** RECORDS FOR THIS TASK follows **
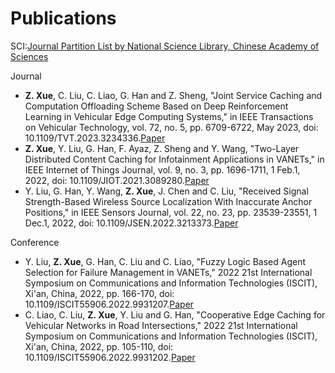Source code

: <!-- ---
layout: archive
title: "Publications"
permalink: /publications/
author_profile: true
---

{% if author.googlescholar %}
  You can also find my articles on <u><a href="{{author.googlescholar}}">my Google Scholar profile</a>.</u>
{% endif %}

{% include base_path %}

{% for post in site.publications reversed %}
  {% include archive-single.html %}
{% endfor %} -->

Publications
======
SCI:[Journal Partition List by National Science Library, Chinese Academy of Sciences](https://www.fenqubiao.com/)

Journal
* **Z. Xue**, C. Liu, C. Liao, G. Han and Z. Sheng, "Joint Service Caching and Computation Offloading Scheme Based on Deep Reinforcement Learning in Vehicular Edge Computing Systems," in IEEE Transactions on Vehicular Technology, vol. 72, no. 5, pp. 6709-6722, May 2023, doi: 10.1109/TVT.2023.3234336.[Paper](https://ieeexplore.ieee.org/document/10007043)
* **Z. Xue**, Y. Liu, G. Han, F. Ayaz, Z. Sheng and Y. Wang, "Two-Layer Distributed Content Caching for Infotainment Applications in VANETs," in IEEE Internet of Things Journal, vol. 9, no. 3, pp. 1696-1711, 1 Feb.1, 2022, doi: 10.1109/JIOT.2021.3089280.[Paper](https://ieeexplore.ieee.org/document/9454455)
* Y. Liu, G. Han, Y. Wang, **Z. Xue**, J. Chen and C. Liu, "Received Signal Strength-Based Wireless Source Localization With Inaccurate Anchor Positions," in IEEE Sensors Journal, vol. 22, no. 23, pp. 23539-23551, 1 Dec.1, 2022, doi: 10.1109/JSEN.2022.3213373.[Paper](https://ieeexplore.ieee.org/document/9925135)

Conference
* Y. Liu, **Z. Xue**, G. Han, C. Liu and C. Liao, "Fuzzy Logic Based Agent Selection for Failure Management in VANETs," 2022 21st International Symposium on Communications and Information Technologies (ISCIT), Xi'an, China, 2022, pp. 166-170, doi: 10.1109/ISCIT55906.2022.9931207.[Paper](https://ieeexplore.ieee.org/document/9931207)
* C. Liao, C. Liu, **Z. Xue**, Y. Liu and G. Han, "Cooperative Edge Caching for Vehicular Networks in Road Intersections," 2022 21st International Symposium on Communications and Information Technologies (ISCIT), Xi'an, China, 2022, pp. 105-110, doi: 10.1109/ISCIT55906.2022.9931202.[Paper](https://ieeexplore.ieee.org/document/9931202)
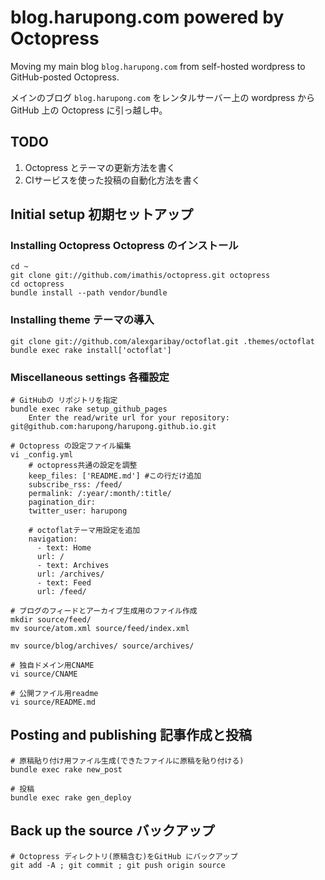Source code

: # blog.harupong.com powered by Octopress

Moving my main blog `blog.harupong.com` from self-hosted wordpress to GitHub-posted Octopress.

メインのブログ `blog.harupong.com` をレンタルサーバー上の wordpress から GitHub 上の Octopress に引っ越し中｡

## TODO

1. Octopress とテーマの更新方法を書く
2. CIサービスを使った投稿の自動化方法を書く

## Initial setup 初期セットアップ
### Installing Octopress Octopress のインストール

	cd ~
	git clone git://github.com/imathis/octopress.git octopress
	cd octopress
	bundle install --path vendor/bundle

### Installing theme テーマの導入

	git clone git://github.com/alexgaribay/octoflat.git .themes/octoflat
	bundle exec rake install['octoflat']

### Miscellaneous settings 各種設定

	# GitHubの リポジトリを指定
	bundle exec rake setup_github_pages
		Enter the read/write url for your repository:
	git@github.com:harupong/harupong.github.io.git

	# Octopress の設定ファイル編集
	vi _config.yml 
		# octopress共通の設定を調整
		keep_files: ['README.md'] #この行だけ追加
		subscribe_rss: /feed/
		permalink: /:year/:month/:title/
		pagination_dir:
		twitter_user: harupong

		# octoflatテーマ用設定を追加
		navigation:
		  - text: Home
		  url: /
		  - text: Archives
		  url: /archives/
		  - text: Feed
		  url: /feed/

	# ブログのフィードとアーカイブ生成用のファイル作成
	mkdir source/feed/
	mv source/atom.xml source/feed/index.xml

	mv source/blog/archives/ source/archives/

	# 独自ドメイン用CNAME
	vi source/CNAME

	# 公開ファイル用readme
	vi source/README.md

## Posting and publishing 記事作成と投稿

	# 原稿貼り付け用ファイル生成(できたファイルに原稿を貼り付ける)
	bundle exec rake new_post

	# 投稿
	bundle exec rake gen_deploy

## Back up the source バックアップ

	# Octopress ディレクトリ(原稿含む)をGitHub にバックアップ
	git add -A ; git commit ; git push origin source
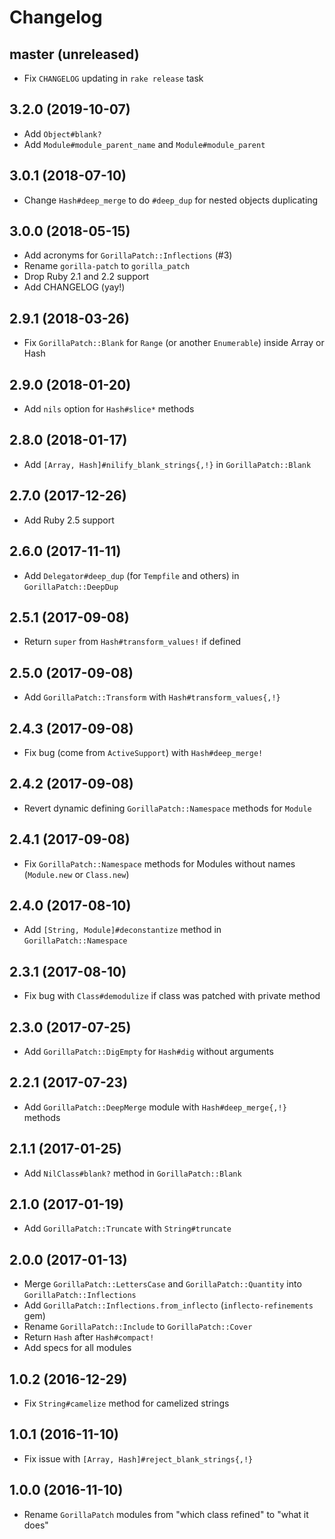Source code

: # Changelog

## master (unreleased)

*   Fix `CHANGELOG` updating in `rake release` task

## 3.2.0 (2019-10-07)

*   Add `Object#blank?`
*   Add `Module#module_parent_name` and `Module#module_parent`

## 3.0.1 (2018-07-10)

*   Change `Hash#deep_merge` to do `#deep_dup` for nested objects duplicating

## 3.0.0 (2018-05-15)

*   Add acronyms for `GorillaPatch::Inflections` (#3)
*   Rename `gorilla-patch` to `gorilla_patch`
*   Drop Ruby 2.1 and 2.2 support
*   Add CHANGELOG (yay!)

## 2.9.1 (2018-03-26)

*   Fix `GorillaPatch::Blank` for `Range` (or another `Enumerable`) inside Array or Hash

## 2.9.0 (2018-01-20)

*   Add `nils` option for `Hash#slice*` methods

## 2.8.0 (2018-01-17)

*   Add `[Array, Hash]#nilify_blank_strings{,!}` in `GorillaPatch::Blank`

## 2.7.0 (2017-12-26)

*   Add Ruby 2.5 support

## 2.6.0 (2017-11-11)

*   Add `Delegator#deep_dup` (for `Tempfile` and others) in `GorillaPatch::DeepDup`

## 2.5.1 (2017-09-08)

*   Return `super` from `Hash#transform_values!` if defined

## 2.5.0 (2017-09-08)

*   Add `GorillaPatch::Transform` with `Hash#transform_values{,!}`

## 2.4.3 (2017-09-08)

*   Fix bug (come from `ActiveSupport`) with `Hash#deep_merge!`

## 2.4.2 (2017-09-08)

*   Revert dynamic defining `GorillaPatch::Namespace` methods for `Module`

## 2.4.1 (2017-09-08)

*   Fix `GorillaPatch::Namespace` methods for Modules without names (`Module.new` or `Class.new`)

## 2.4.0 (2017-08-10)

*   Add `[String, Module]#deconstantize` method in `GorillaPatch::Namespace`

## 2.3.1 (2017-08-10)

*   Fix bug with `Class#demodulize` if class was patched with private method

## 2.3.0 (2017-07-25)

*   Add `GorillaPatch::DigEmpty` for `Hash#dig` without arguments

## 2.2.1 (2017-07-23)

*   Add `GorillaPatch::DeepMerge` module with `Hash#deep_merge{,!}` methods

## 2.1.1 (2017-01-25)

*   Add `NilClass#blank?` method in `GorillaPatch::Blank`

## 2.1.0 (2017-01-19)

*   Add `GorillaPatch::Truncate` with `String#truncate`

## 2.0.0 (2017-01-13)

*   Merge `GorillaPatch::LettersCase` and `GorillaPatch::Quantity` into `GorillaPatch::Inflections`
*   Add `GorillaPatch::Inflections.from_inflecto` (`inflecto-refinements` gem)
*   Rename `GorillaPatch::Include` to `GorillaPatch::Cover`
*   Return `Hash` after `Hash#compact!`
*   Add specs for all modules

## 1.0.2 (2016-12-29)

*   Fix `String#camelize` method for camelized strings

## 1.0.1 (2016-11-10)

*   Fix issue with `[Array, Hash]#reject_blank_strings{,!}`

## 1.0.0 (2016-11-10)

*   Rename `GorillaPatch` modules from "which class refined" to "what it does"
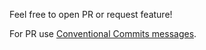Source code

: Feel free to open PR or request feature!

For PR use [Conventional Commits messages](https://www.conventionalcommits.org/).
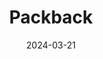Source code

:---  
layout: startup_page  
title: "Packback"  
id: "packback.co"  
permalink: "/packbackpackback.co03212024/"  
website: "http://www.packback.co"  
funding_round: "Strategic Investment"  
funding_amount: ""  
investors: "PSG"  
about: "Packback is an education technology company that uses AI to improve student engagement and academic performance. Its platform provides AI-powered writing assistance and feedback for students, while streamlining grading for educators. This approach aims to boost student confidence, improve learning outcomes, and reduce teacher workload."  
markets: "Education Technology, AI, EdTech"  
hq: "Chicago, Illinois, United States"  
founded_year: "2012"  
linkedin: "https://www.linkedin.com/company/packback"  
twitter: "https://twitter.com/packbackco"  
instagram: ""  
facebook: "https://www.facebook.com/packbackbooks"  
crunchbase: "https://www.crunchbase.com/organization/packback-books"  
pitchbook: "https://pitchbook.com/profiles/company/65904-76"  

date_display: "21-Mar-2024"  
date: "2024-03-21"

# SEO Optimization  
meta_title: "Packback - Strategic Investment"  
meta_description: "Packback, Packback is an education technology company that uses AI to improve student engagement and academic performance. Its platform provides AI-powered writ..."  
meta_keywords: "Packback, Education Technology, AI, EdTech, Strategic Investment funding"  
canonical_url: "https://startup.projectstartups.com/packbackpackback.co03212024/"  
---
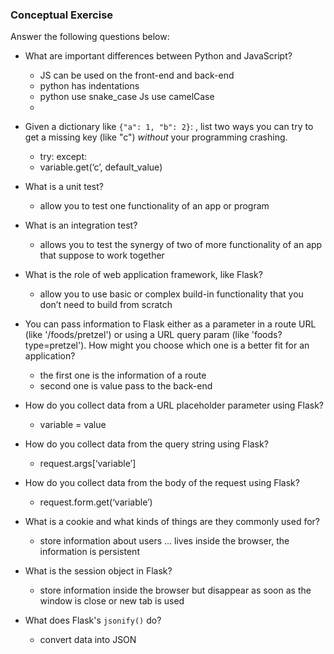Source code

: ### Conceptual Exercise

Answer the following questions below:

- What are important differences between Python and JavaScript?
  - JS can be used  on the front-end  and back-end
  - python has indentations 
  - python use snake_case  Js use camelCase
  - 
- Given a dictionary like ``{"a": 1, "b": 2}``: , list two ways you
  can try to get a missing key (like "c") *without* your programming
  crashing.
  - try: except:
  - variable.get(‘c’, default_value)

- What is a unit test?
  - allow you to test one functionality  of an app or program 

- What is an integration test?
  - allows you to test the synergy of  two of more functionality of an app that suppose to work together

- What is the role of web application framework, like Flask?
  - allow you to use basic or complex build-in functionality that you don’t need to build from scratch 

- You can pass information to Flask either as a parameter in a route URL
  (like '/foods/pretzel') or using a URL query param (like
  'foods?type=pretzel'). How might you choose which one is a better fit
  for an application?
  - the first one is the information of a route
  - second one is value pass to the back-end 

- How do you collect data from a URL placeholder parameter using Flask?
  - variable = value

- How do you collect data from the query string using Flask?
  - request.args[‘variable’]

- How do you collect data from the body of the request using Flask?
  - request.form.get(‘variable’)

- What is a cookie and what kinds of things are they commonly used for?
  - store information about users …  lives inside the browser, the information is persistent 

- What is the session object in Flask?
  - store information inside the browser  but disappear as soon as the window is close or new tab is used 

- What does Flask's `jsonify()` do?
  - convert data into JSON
** End of RECORDS FOR THIS TASK **
** RECORDS FOR THIS TASK follows **
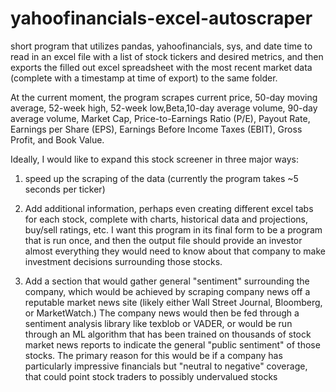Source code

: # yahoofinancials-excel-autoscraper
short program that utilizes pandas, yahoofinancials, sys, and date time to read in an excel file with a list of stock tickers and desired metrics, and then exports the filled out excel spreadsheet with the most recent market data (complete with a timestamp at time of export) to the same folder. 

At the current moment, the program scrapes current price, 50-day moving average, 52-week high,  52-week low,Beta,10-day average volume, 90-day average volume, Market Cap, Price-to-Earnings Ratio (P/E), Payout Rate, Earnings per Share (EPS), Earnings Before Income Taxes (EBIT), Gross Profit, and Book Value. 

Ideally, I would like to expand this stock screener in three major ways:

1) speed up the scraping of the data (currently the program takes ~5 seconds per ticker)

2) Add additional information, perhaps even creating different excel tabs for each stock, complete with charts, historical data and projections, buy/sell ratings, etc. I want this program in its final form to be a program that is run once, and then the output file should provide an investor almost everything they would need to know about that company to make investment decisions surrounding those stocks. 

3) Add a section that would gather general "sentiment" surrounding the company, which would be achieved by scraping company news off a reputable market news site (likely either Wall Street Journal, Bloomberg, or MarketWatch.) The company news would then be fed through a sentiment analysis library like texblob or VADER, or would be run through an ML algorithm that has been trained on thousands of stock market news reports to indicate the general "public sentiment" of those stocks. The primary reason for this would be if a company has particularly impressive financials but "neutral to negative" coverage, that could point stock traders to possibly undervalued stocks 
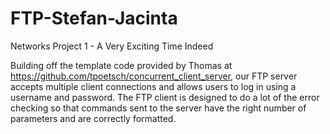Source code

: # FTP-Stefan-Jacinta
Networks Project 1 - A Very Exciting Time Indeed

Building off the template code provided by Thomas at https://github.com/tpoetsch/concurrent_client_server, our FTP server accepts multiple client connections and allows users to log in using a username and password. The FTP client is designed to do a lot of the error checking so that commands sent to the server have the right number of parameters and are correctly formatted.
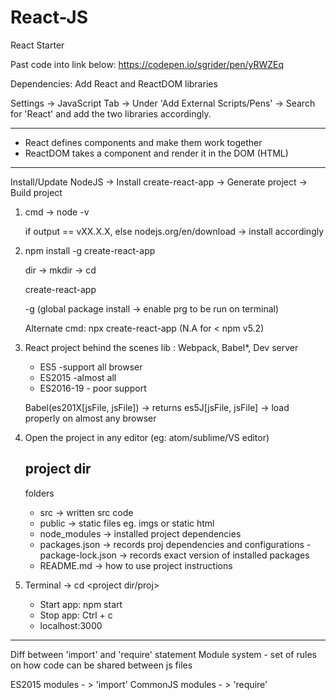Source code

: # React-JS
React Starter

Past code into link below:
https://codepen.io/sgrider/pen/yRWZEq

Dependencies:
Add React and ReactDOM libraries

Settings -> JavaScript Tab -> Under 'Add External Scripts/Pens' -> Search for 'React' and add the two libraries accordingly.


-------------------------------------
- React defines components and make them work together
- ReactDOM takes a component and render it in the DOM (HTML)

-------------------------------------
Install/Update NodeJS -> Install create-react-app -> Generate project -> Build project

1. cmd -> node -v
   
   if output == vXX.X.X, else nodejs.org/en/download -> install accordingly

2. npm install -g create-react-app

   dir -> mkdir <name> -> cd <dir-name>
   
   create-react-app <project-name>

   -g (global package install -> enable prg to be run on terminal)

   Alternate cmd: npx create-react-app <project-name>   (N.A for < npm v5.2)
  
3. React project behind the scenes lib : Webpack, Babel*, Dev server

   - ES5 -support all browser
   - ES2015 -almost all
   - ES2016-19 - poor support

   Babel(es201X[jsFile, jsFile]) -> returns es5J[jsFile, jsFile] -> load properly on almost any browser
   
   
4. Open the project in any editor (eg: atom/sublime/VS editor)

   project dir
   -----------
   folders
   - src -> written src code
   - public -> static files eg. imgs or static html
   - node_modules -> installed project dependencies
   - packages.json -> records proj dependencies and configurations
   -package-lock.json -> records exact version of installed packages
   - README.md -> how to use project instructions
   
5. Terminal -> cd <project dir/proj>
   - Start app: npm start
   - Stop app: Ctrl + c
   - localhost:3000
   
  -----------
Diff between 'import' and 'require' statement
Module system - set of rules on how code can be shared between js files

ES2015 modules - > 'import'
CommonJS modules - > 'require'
** End of RECORDS FOR THIS TASK **
- DIRECTIONS
Reproduce verbatim the lines above, from the line with "## 2.5.0 (2017-09-08)" through the line with "methods for Modules".

- REPLY TO THE TASK
## 2.5.0 (2017-09-08)

*   Add `GorillaPatch::Transform` with `Hash#transform_values{,!}`

## 2.4.3 (2017-09-08)

*   Fix bug (come from `ActiveSupport`) with `Hash#deep_merge!`

## 2.4.2 (2017-09-08)

*   Revert dynamic defining `GorillaPatch::Namespace` methods for `Module`

## 2.4.1 (2017-09-08)

*   Fix `GorillaPatch::Namespace` methods for Modules without names (`Module.new` or `Class.new`)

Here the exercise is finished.